TASK DESCRIPTION: Across the listing below, how many lines contain the string "reduce"? Only the number is needed.

(Beginning of DATA FOR ANALYSIS)

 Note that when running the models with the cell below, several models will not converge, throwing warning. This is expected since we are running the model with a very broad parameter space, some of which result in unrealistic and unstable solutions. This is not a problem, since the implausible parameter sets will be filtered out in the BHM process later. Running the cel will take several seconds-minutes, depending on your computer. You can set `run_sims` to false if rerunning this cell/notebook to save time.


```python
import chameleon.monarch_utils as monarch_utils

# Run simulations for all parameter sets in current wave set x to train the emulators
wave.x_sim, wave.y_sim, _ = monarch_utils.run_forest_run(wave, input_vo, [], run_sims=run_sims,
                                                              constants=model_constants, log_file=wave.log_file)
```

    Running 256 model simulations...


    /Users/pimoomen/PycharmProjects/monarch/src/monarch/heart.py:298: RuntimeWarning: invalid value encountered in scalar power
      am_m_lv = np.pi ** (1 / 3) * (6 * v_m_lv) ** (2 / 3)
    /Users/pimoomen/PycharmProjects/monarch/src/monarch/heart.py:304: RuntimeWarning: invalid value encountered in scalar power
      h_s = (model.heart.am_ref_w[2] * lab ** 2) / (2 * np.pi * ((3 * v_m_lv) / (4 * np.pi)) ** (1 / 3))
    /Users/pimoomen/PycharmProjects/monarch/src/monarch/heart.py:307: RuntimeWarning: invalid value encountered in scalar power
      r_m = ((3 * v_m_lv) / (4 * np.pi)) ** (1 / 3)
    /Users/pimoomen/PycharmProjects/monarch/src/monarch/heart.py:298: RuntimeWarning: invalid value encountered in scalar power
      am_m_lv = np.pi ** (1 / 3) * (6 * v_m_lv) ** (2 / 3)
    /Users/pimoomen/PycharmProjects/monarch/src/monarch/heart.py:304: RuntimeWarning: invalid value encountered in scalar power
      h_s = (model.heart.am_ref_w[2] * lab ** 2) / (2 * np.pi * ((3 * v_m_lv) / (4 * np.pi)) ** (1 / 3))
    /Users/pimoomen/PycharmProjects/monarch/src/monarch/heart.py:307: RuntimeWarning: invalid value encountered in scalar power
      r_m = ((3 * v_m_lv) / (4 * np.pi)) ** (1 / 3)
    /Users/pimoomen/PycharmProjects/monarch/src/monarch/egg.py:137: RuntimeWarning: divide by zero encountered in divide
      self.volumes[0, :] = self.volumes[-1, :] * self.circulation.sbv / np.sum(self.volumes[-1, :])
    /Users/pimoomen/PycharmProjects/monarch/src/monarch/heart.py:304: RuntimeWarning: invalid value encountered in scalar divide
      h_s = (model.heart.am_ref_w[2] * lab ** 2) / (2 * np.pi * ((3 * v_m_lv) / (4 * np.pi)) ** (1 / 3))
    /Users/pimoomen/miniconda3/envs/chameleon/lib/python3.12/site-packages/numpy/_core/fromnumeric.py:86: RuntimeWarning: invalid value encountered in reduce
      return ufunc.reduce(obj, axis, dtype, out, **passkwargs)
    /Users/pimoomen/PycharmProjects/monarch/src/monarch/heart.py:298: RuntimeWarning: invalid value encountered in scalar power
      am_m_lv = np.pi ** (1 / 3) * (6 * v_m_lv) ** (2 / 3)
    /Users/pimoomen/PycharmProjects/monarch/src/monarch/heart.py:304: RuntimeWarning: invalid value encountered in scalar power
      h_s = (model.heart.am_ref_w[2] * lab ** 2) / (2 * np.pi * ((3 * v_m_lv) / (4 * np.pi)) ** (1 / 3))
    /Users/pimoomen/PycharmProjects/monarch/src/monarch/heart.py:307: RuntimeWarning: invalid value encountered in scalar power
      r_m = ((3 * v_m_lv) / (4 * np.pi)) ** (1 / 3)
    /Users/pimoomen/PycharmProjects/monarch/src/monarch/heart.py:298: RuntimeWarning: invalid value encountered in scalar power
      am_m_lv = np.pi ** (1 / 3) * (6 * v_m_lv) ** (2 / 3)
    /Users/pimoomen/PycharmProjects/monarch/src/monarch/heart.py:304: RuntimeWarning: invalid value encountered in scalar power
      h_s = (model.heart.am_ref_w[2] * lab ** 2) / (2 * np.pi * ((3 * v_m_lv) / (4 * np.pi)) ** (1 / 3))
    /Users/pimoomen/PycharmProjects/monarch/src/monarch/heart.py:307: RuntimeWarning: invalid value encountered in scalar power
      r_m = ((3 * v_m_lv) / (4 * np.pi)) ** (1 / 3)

(End of DATA FOR ANALYSIS)

RESPONSE: 2